The music that influenced me was all reggae really from being a small so my music and life were influenced by reggae artists predominately, but the artists that I have covered on the album are all iconic artists with brilliant and timeless classic songs. So that’s how I chose the track list. The artists and songs that made an impression on the era and the songs that made an impression on the era and the songs that were still great songs 30 or 40 years later.

Was it a challenge to select what artists and their songs you wanted to cover? Or are they all your personal favourites?
No. There were a lot of great artists and songs from the ‘60s and ‘70s, so you could never cover all of them on one album. But I liked the challenges of taking songs that most people would not put in the same sentence as reggae, as that seemed more interesting that people couldn’t imagine how it would sound beforehand.

For many, putting a reggae sound on songs by the Rolling Stones and the Beatles may seem nearly impossible. How are you able to do it so well?
Well Sly (Dunbar) and Robbie (Shakespeare, both of Sly and Robbie, a legendary reggae production team) on bass and drums helps. They are the best drum and bass duo in the world, but it was relatively easy for me to arrange the songs with reggae and dance hall beats, and I’m really pleased with the results so I hope other people like them too.

Being a well-known and legendary artist, you have probably circled the globe numerous times throughout your career. Are there any places left on the map that you want to play live, and in particular, play this latest batch of songs?
When I was in UB40, we were one of the most toured bands on the planet, and now with my new band and the Dep Band we are touring everywhere too. This year we have toured in Hawaii, Florida, Panama, South America, Dubai, all over Europe, and we’re going back to Africa and Australia next year too. There are so many beautiful place you could live, like Maui in Hawaii for instance.

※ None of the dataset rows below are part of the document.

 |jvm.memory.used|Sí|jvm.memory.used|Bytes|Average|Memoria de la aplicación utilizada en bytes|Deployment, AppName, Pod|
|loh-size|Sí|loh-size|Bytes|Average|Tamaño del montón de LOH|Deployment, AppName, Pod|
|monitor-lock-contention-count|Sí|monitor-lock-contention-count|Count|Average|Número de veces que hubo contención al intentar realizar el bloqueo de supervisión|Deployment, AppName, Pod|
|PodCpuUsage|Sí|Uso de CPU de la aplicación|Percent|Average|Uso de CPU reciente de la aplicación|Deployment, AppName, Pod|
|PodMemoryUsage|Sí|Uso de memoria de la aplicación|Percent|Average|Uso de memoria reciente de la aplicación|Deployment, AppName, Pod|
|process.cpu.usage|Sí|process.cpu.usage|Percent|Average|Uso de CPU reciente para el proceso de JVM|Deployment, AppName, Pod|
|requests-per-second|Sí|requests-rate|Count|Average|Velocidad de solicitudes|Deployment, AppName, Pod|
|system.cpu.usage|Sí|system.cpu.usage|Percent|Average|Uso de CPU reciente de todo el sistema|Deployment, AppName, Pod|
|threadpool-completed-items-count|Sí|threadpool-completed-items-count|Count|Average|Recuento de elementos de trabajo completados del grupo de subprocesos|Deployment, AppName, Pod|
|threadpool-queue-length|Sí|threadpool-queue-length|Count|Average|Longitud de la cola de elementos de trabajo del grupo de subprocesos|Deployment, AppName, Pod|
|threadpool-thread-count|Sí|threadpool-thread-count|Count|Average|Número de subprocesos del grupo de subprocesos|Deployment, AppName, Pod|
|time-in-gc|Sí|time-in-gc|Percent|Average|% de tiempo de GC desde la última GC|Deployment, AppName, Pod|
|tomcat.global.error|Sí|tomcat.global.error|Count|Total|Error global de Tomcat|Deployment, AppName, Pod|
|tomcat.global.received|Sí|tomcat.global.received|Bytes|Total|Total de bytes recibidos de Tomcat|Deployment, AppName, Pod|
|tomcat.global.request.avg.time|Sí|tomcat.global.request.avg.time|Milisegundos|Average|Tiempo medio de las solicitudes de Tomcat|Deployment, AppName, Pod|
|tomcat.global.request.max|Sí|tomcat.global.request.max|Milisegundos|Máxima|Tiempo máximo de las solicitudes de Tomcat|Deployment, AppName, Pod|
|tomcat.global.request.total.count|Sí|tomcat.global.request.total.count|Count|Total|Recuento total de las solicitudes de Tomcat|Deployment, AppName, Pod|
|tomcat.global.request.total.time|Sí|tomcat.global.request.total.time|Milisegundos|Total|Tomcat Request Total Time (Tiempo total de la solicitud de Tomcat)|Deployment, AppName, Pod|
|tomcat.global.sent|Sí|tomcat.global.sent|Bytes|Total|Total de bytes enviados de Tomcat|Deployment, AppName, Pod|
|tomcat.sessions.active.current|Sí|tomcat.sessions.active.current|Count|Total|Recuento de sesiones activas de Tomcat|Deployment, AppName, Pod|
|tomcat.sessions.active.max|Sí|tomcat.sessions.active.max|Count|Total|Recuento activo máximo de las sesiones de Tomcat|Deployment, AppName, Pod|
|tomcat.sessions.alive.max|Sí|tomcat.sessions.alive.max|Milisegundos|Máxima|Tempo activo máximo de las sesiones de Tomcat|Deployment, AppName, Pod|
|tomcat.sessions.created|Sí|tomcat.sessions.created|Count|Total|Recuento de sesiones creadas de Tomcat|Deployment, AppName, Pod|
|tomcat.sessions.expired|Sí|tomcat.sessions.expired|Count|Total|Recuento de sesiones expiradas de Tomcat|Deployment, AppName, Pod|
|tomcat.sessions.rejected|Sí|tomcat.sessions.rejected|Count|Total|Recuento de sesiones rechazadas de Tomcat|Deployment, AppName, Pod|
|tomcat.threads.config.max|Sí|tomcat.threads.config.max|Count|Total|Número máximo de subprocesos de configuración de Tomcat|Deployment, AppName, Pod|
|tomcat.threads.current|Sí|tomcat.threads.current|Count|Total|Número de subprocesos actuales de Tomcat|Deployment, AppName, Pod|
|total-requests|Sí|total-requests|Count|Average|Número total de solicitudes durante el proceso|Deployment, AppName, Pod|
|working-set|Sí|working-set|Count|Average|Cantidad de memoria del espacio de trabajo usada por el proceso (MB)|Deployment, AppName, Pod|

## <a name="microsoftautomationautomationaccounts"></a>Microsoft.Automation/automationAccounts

On the road and touring everywhere in 2011. We are planning dates in most countries for the next 12 months.

Finally, how are you feeling since your hospitalisation? How’s recuperation going and when can fans expect see you gracing the stages?
The recuperation is going well, thanks. I have followed doctor’s orders and rested up and am feeling much better than I did. So although we had to reschedule the gigs, we start again in December. I’m going to Mauritius and Reunion Islands, so a lovely place to start the tour circuit again. I am greatly looking forward to it. After that we will be touring all next year starting in January. So tour dates will be posted soon for 2011 on my official Web site.